When dealing with data, whether it is for the purposes of IT governance, litigation dispute or internal investigation, always consider data as evidence.  Evidence that can ultimately end up in court and, as such, needs to be preserved and protected with a proper, forensically sound workflow.

The definition of data is pretty broad nowadays.  From your traditional hardcopy documents, all the way through to emails, files and even as far as your voicemail and chat messages; it can all be used and should be treated as evidence. With the speed in which data is created presently, the vast amount of it and all the varieties, it is important to understand the way in which preservation, collection and presentation can be done in a forensically sound manner without destroying the integrity of the data.

Different countries also treat data privacy issues with varying degrees of seriousness.  From Singapore’s Personal Data Protection Act 2012 until the recent enforcement of General Data Protection Regulation (GDPR) in Europe, companies and their legal departments will also have to focus not just on how to change the way they handle customer data, but on how to handle data pertaining to their own employees as well.  It is also important that any forensic data collection, preservation or examination is compliant with the applicable laws.

One thing to note is that data collection is different to data preservation.  Data preservation ensures potentially relevant data is not deleted.  This means any documents or emails that are subjected to preservation are kept until such time as they are no longer evidence.  This also means any systems, procedures or policies that can potentially destroy or delete these documents is disabled or is put on hold.

Data Collection

Data collection involves obtaining documents from source data repositories and copying them into the target locations for further analysis.  As stated above, it is important that whatever technique is used to collect this evidence it does not tamper with the integrity and originality of the data.  Several common categories of data that might need to be collected for the purpose of investigation or dispute include:

  1. Active – real time data such as emails and other traditional files that are stored on a local hard drive or network drive.
  2. Cloud – data created and stored on cloud servers, which includes social media accounts, DropBox and One Drive.
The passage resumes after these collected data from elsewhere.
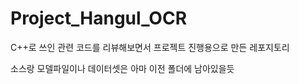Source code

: # Project_Hangul_OCR


C++로 쓰인 관련 코드를 리뷰해보면서 프로젝트 진행용으로 만든 레포지토리


소스랑 모델파일이나 데이터셋은 아마 이전 폴더에 남아있을듯 
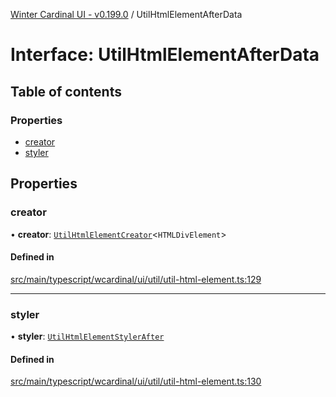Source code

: [Winter Cardinal UI - v0.199.0](../index.md) / UtilHtmlElementAfterData

# Interface: UtilHtmlElementAfterData

## Table of contents

### Properties

- [creator](UtilHtmlElementAfterData.md#creator)
- [styler](UtilHtmlElementAfterData.md#styler)

## Properties

### creator

• **creator**: [`UtilHtmlElementCreator`](../index.md#utilhtmlelementcreator)<`HTMLDivElement`\>

#### Defined in

[src/main/typescript/wcardinal/ui/util/util-html-element.ts:129](https://github.com/winter-cardinal/winter-cardinal-ui/blob/v0.199.0/src/main/typescript/wcardinal/ui/util/util-html-element.ts#L129)

___

### styler

• **styler**: [`UtilHtmlElementStylerAfter`](../index.md#utilhtmlelementstylerafter)

#### Defined in

[src/main/typescript/wcardinal/ui/util/util-html-element.ts:130](https://github.com/winter-cardinal/winter-cardinal-ui/blob/v0.199.0/src/main/typescript/wcardinal/ui/util/util-html-element.ts#L130)
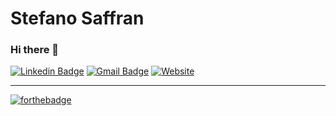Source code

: # Stefano Saffran

### Hi there 👋

[![Linkedin Badge](https://img.shields.io/badge/-stefanosaffran-blue?style=flat-square&logo=Linkedin&logoColor=white&link=https://www.linkedin.com/in/stefanosaffran/)](https://www.linkedin.com/in/stefanosaffran/) 
[![Gmail Badge](https://img.shields.io/badge/-stefanoas@gmail.com-c14438?style=flat-square&logo=Gmail&logoColor=white&link=mailto:stefanoas@gmail.com)](mailto:stefanoas@gmail.com)
[![Website](https://img.shields.io/badge/-website-222?style=flat-square&link=https://stefanosaffran.com)](https://stefanosaffran.com)

---

[![forthebadge](https://forthebadge.com/images/badges/winter-is-coming.svg)](https://forthebadge.com)

<!--
**StefanoSaffran/StefanoSaffran** is a ✨ _special_ ✨ repository because its `README.md` (this file) appears on your GitHub profile.
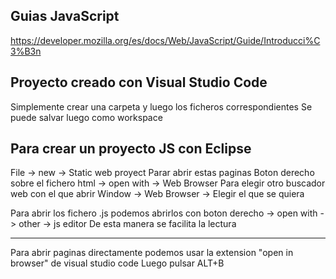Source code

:  Guias JavaScript
------------------
https://developer.mozilla.org/es/docs/Web/JavaScript/Guide/Introducci%C3%B3n 
 
 Proyecto creado con Visual Studio Code
----------------------------------------
Simplemente crear una carpeta y luego los ficheros correspondientes
Se puede salvar luego como workspace

 Para crear un proyecto JS con Eclipse
--------------------------------------
 File -> new -> Static web proyect
Parar abrir estas paginas
 Boton derecho sobre el fichero html -> open with -> Web Browser
Para elegir otro buscador web con el que abrir
 Window -> Web Browser -> Elegir el que se quiera
 
 Para abrir los fichero .js podemos abrirlos con 
 boton derecho -> open with -> other -> js editor
 De esta manera se facilita la lectura

----------------------------------------------------------------------------  
Para abrir paginas directamente podemos usar la extension "open in browser" de visual studio code
Luego pulsar ALT+B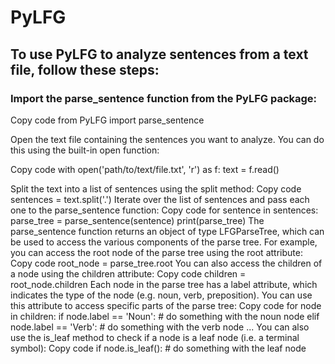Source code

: # PyLFG

## To use PyLFG to analyze sentences from a text file, follow these steps:

### Import the parse_sentence function from the PyLFG package:

Copy code
from PyLFG import parse_sentence

Open the text file containing the sentences you want to analyze. You can do this using the built-in open function:

Copy code
with open('path/to/text/file.txt', 'r') as f:
    text = f.read()

Split the text into a list of sentences using the split method:
Copy code
sentences = text.split('.')
Iterate over the list of sentences and pass each one to the parse_sentence function:
Copy code
for sentence in sentences:
    parse_tree = parse_sentence(sentence)
    print(parse_tree)
The parse_sentence function returns an object of type LFGParseTree, which can be used to access the various components of the parse tree. For example, you can access the root node of the parse tree using the root attribute:
Copy code
root_node = parse_tree.root
You can also access the children of a node using the children attribute:
Copy code
children = root_node.children
Each node in the parse tree has a label attribute, which indicates the type of the node (e.g. noun, verb, preposition). You can use this attribute to access specific parts of the parse tree:
Copy code
for node in children:
    if node.label == 'Noun':
        # do something with the noun node
    elif node.label == 'Verb':
        # do something with the verb node
    ...
You can also use the is_leaf method to check if a node is a leaf node (i.e. a terminal symbol):
Copy code
if node.is_leaf():
    # do something with the leaf node

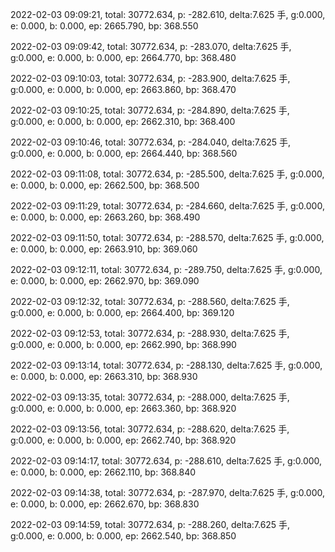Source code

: 2022-02-03 09:09:21, total: 30772.634, p: -282.610, delta:7.625 手, g:0.000, e: 0.000, b: 0.000, ep: 2665.790, bp: 368.550

2022-02-03 09:09:42, total: 30772.634, p: -283.070, delta:7.625 手, g:0.000, e: 0.000, b: 0.000, ep: 2664.770, bp: 368.480

2022-02-03 09:10:03, total: 30772.634, p: -283.900, delta:7.625 手, g:0.000, e: 0.000, b: 0.000, ep: 2663.860, bp: 368.470

2022-02-03 09:10:25, total: 30772.634, p: -284.890, delta:7.625 手, g:0.000, e: 0.000, b: 0.000, ep: 2662.310, bp: 368.400

2022-02-03 09:10:46, total: 30772.634, p: -284.040, delta:7.625 手, g:0.000, e: 0.000, b: 0.000, ep: 2664.440, bp: 368.560

2022-02-03 09:11:08, total: 30772.634, p: -285.500, delta:7.625 手, g:0.000, e: 0.000, b: 0.000, ep: 2662.500, bp: 368.500

2022-02-03 09:11:29, total: 30772.634, p: -284.660, delta:7.625 手, g:0.000, e: 0.000, b: 0.000, ep: 2663.260, bp: 368.490

2022-02-03 09:11:50, total: 30772.634, p: -288.570, delta:7.625 手, g:0.000, e: 0.000, b: 0.000, ep: 2663.910, bp: 369.060

2022-02-03 09:12:11, total: 30772.634, p: -289.750, delta:7.625 手, g:0.000, e: 0.000, b: 0.000, ep: 2662.970, bp: 369.090

2022-02-03 09:12:32, total: 30772.634, p: -288.560, delta:7.625 手, g:0.000, e: 0.000, b: 0.000, ep: 2664.400, bp: 369.120

2022-02-03 09:12:53, total: 30772.634, p: -288.930, delta:7.625 手, g:0.000, e: 0.000, b: 0.000, ep: 2662.990, bp: 368.990

2022-02-03 09:13:14, total: 30772.634, p: -288.130, delta:7.625 手, g:0.000, e: 0.000, b: 0.000, ep: 2663.310, bp: 368.930

2022-02-03 09:13:35, total: 30772.634, p: -288.000, delta:7.625 手, g:0.000, e: 0.000, b: 0.000, ep: 2663.360, bp: 368.920

2022-02-03 09:13:56, total: 30772.634, p: -288.620, delta:7.625 手, g:0.000, e: 0.000, b: 0.000, ep: 2662.740, bp: 368.920

2022-02-03 09:14:17, total: 30772.634, p: -288.610, delta:7.625 手, g:0.000, e: 0.000, b: 0.000, ep: 2662.110, bp: 368.840

2022-02-03 09:14:38, total: 30772.634, p: -287.970, delta:7.625 手, g:0.000, e: 0.000, b: 0.000, ep: 2662.670, bp: 368.830

2022-02-03 09:14:59, total: 30772.634, p: -288.260, delta:7.625 手, g:0.000, e: 0.000, b: 0.000, ep: 2662.540, bp: 368.850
These have grown exponentially in the past several years and the volume of cloud data will overtake the volume of active data in the not too distant future.
  3. Mobile – iPads, mobile phones and wearable devices can contain key evidence and collecting data from these devices requires advanced tools and highly specialised expertise.  Typical data that these tools can extract range from call logs and text messages, all the way to GPS locations, third party apps and health related data.
  4. Offline – data that is no longer in active use but is stored or archived, often by third party providers.  Obtaining and collecting this data can present some challenges due to its age and the technology and expertise required to extract it.
  5. Hidden – previously deleted or fragmented data that is not usually visible to regular system users.  These files need to be recovered using specialised tools and often can present evidence especially in investigation and criminal matters.

Considerations for Self-Collection

As a company’s IT teams become more advanced, they tend to perform their own collection in order to save costs.  It can be tempting to start collecting data, but from a forensic point of view, it could create more work as evidence could be missed which could make key evidence inadmissible in court.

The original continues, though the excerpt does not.